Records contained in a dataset
——

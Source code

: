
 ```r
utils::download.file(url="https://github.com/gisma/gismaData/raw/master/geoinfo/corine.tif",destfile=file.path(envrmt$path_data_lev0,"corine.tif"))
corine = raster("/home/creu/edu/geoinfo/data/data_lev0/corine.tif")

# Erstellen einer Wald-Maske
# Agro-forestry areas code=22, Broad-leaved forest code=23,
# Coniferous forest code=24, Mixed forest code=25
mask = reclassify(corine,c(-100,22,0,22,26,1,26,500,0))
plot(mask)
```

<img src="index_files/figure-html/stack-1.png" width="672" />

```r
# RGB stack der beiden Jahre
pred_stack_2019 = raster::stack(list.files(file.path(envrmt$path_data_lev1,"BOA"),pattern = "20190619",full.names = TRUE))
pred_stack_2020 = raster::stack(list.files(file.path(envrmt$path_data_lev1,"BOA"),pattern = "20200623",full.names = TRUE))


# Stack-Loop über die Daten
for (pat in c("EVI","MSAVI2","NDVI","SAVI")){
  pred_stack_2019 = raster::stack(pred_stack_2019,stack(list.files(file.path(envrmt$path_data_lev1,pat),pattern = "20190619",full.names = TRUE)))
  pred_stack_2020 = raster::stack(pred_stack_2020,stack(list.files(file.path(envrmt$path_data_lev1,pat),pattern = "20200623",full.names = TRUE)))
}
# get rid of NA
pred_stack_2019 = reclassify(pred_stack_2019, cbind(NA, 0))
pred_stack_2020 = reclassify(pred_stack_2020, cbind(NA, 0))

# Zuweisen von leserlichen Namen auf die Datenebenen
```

——

YOUR INSTRUCTIONS | Lines above that have "forest": copy each of them.

PROBLEM SOLUTION |
# Agro-forestry areas code=22, Broad-leaved forest code=23,
# Coniferous forest code=24, Mixed forest code=25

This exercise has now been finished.